Former Gov. Mitt Romney of Massachusetts, who led the Republican field in money raised in the first three months of the year, said donations to his primary campaign had dropped by a third in the second quarter, to $14 million from $20.5 million. Mr. Romney lent his campaign another $6.5 million out of his personal fortune to soften the impact of the decline in donations.
Rudolph W. Giuliani, the former New York mayor, raised more in the second quarter than he did in the first: $17 million including $2 million that he can use only if he wins the Republican nomination, versus about $15 million. But unlike the first quarter, when his fund-raising operation was just getting up and running, his campaign was fully operational in the second quarter.
And while his performance from April through June put him in first place among Republicans, Mr. Giuliani trailed substantially behind the record sums raised by two Democrats, Senators Barack Obama of Illinois and Hillary Rodham Clinton of New York. Mr. Obama raised a total of $32.5 million in the second quarter, and Mrs. Clinton about $27 million.
Mr. Romney and Mr. Giuliani released the figures a day after Senator John McCain, Republican of Arizona, reported that he raised less money in the second quarter than in the first, and said he would slash the size of his staff and focus his campaign on a few early voting states.
Put together, the results for the three leading Republicans amounted to a stark indication of a gap in enthusiasm and confidence between the two parties, driven in part by President Bush’s low approval ratings, the war in Iraq and the failure of any of the Republican candidates to emerge as a clear front-runner, strategists in both parties said.
The top three Democrats, including former Senator John Edwards of North Carolina, raised $68.5 million over the past three months, compared with $48.7 million for the top three Republicans, according to the reports. Since the start of the year, the Democrats raised nearly 50 percent more than the Republicans, $144.3 million compared with $101.7 million. That includes money that the candidates can use in the primary and in the general election.
Historically, the second-quarter receipts tend to grow for presidential candidates as donors get more involved and take sides in the race.
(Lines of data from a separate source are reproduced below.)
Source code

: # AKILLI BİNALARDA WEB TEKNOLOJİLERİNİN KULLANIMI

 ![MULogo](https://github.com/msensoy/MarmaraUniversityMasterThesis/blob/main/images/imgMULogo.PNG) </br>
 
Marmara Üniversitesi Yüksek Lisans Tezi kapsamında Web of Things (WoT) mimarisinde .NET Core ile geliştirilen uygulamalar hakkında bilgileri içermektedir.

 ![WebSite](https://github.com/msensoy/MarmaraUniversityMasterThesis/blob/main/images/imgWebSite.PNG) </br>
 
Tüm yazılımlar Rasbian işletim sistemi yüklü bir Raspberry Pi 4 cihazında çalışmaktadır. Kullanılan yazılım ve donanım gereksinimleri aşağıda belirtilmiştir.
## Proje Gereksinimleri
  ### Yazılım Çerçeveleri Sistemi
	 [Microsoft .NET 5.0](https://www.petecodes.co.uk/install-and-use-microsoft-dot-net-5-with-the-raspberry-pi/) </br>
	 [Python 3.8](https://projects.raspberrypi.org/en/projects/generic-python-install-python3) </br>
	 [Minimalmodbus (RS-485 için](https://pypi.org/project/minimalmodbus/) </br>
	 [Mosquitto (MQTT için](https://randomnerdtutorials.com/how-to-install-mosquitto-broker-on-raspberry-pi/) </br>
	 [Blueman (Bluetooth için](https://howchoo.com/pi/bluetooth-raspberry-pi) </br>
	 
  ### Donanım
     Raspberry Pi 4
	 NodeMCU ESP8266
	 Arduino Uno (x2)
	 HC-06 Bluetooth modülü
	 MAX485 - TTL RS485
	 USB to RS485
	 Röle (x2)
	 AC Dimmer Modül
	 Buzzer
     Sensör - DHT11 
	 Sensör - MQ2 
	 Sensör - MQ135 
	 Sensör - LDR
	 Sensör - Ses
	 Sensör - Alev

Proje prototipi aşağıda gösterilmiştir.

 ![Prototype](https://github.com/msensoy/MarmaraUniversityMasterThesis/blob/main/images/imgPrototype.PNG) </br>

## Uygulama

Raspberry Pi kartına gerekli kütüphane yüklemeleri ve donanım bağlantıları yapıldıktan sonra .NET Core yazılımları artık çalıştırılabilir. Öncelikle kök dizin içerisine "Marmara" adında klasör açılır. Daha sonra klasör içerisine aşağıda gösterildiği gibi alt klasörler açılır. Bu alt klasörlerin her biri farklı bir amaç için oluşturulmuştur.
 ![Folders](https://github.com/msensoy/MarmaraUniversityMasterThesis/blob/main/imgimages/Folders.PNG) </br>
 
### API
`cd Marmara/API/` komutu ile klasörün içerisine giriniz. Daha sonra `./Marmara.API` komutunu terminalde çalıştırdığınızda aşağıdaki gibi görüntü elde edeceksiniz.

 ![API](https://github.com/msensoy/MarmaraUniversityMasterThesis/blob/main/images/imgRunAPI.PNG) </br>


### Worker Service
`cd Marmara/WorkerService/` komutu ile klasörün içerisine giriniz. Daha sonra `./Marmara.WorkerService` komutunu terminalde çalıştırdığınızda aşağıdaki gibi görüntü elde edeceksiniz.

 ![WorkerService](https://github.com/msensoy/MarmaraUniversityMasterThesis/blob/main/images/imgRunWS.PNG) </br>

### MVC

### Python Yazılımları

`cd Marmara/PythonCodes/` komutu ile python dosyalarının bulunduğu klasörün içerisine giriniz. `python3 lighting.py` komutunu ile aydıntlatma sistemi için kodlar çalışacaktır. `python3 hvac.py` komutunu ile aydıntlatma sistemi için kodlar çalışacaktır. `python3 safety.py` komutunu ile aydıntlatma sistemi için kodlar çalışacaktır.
Aides to the Republican candidates — as well as Republicans not involved in the race — said that this year might be an anomaly because the campaign had gotten so intense so early, but they nonetheless expressed deep concern at the reports and what it said about the health of their party.
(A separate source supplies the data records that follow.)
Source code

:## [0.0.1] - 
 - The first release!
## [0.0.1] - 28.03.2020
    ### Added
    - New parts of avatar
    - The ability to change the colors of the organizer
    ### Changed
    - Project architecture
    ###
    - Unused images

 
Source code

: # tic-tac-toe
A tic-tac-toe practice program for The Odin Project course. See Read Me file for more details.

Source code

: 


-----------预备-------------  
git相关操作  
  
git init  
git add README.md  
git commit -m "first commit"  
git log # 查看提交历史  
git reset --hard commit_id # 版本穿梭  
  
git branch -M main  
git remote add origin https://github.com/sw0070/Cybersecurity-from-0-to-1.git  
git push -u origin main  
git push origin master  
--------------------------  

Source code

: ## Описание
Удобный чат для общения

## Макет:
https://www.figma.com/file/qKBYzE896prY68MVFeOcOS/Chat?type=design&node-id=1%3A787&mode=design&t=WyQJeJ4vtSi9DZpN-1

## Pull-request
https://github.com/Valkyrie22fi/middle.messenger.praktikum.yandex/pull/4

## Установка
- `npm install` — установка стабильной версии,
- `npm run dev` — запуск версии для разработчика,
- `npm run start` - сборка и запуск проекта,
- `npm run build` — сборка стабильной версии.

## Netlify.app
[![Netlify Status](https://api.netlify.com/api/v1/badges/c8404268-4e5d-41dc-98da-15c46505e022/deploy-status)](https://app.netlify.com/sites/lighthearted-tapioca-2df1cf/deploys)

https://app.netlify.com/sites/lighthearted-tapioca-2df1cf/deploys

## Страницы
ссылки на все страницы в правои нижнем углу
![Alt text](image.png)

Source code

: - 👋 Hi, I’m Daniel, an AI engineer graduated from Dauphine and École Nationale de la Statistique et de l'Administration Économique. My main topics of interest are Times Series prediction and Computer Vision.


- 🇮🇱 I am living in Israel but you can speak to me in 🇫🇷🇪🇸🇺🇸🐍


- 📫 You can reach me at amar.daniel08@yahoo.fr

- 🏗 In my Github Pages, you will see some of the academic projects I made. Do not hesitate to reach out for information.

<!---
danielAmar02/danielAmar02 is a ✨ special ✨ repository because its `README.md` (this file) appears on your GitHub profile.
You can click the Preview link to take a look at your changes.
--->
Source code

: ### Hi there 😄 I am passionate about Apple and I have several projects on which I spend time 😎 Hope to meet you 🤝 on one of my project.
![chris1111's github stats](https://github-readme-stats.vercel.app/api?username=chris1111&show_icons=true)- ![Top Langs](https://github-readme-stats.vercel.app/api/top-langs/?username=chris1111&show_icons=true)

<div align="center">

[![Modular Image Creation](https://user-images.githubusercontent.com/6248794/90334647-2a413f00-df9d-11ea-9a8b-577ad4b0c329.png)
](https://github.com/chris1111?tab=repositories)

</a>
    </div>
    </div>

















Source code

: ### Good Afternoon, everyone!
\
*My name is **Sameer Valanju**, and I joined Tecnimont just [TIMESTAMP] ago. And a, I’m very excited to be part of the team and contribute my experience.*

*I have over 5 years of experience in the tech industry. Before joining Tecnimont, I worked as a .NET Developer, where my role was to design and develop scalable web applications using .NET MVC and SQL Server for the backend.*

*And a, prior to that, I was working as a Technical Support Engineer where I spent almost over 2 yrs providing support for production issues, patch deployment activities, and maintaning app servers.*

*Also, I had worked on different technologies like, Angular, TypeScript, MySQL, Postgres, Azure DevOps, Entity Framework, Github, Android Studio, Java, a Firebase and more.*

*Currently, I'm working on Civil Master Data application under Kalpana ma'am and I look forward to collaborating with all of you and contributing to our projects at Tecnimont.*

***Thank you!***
“It’s a combination of the president’s historically low approval rating and the overall state of affairs in Washington that is demoralizing Republicans and energizing Democrats,” said Scott Reed, who managed the 1996 Republican presidential campaign of Senator Bob Dole of Kansas. “It doesn’t mean it’ll make it all the way to 2008 Election Day, but that sure is the climate we are in now.”
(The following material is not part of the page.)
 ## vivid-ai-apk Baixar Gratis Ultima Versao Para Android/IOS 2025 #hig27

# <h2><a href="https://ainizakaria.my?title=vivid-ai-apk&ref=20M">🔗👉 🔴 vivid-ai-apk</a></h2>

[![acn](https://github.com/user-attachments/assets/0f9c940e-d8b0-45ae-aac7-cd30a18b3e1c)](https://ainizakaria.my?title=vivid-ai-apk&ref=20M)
There is a lot of factors playing against the GOP candidates here on the money issue. The biggest factor here is, of course, President Bush. When you have almost 70 percent of the American public believing that the country is on the wrong track, There is really nothing that these GOP candidates can say to the American voters in order to convince them to vote for another Republican into office. And right now, the Republican candidates are taking hard-lined conservative positions on the issues in order to court their own conservative base, even as an overwhelming majority of Americans disapprove of the job performance of the current, hard-lined conservative sitting in the White House. In one sense, I wonder if I'm looking at the self-destruction of this current, neoconservative Republican Party?